━━ RECORD EXTRACTS ━━

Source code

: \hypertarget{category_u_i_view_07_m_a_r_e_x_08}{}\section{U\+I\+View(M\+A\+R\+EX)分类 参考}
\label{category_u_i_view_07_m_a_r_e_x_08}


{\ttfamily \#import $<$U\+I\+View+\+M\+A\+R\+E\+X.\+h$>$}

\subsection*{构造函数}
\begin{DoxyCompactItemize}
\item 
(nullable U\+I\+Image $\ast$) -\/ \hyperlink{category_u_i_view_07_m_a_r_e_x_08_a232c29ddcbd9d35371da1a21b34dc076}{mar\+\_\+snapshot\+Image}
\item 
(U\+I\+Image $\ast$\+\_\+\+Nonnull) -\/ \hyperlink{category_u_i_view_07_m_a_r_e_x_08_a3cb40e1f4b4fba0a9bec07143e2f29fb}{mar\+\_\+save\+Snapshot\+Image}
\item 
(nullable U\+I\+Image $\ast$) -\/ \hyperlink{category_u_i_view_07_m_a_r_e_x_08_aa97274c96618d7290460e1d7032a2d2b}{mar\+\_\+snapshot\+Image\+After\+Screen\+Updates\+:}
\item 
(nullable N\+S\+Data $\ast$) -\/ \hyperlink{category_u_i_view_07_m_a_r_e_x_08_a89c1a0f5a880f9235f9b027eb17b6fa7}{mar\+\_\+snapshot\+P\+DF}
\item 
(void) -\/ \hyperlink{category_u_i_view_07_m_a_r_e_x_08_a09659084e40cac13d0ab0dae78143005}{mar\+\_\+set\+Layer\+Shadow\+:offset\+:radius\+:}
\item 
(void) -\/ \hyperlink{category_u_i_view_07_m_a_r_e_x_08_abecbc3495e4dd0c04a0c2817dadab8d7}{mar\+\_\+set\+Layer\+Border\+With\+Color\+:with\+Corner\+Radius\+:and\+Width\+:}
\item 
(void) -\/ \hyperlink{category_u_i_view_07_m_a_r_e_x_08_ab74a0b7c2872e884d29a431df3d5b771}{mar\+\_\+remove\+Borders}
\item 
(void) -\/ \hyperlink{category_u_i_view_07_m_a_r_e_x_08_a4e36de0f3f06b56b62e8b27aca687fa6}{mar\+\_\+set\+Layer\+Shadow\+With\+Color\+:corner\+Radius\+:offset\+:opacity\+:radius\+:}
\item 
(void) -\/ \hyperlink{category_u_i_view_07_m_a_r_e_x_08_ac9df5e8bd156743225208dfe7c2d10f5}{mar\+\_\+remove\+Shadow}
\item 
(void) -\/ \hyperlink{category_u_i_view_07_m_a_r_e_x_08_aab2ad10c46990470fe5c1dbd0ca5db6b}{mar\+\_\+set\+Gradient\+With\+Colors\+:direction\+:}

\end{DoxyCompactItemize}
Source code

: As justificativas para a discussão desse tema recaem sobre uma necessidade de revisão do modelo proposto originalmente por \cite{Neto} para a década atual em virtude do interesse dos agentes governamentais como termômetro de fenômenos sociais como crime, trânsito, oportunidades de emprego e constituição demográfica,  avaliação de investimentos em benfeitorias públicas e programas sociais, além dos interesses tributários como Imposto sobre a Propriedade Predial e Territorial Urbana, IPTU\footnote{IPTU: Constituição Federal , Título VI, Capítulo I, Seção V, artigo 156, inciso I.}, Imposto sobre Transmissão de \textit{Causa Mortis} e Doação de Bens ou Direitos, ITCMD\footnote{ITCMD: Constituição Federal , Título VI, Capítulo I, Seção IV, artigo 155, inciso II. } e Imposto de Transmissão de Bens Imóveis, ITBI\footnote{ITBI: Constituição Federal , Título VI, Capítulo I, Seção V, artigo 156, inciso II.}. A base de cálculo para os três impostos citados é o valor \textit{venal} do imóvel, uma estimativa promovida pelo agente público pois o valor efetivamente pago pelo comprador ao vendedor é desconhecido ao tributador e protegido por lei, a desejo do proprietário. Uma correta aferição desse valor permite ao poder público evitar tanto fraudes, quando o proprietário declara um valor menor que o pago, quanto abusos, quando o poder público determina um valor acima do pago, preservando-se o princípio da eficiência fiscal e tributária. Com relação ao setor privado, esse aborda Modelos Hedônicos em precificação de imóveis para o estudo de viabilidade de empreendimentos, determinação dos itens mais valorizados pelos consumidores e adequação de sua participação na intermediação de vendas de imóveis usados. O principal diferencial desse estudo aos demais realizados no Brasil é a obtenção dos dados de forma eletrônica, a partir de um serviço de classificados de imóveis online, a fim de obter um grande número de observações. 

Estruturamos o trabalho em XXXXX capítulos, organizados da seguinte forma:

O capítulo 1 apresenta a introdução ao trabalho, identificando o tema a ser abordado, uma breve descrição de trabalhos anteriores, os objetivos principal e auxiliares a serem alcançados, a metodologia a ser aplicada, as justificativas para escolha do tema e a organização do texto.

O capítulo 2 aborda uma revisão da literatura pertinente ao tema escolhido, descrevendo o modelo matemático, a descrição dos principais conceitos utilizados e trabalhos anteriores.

━━━
━━ RECORD EXTRACTS ━━

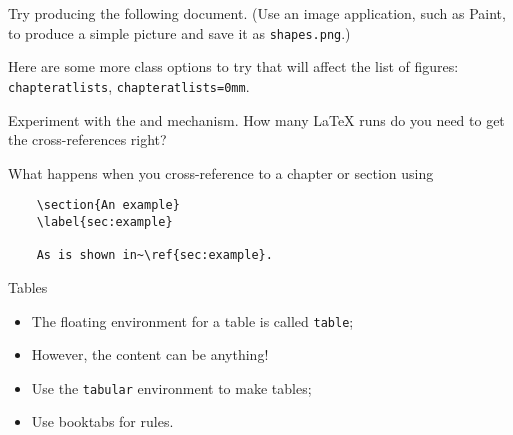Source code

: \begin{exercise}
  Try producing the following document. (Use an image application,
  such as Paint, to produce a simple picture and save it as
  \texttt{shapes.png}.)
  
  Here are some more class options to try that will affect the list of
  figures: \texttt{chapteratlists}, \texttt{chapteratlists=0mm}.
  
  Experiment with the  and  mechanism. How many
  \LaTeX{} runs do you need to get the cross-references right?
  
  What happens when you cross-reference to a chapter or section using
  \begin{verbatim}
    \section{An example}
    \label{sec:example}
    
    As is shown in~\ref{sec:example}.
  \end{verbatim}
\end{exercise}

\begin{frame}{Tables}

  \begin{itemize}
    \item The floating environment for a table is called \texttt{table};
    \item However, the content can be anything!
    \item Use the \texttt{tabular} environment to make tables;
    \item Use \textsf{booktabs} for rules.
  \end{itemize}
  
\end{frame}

━━━
━━ RECORD EXTRACTS ━━

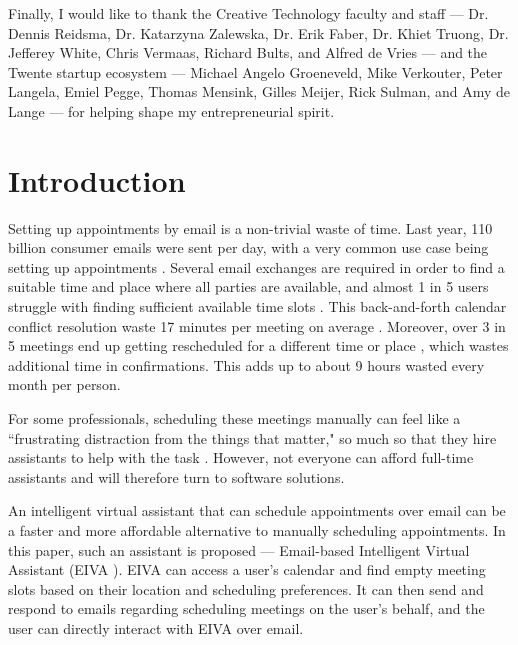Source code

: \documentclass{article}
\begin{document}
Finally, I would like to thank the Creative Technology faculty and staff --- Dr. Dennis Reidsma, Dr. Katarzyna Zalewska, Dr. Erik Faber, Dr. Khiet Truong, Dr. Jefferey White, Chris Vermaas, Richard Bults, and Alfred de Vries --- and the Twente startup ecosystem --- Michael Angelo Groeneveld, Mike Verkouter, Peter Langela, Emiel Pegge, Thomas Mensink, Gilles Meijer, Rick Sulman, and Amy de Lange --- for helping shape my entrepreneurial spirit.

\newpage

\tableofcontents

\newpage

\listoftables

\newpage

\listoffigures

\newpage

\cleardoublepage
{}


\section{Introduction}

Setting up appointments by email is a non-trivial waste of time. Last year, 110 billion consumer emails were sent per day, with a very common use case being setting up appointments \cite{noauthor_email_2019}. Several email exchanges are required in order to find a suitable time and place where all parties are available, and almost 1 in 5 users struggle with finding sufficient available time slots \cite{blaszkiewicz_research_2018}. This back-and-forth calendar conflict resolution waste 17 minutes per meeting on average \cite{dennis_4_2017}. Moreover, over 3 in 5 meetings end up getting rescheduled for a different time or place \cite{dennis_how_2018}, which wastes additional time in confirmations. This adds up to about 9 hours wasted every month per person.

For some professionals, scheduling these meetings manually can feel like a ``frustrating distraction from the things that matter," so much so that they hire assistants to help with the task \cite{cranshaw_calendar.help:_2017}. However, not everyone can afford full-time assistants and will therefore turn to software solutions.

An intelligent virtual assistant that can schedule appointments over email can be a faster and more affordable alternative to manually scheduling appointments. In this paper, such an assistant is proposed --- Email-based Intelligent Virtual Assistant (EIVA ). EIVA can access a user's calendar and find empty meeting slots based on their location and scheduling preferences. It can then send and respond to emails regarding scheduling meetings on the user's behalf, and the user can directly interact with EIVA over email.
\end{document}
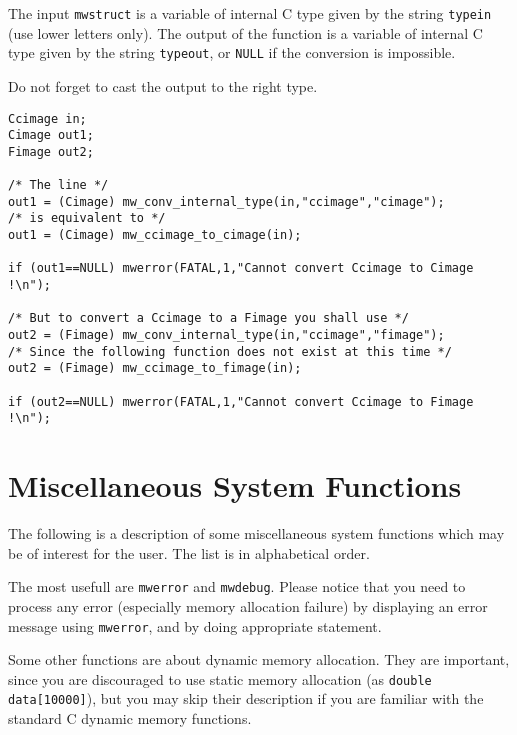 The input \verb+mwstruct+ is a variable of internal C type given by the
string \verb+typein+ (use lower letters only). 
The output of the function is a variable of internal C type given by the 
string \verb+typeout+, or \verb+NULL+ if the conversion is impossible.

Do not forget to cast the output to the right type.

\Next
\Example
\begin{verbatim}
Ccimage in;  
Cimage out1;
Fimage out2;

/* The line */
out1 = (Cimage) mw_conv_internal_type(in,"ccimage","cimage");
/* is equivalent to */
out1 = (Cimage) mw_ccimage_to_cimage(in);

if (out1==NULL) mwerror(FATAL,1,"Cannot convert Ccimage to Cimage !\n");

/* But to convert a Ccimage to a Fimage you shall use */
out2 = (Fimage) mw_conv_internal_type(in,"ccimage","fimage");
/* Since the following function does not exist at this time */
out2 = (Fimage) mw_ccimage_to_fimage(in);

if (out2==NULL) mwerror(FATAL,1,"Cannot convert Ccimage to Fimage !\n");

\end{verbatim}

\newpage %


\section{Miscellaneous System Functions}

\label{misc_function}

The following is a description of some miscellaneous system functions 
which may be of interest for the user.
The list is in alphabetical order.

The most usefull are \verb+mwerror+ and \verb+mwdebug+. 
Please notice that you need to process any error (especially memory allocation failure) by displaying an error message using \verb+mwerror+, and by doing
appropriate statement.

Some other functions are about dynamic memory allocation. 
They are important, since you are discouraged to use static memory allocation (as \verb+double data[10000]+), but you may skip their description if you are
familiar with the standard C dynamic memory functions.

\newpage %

━━━

◆ WHAT YOU SHOULD DO:
Read the data above. Pull out each line in which the string "begin" appears.

◆ TASK SOLUTION:
\begin{DoxyCompactItemize}
: \begin{exercise}
  \begin{verbatim}
\begin{frame}{Tables}
  \begin{itemize}
\begin{document}
\begin{verbatim}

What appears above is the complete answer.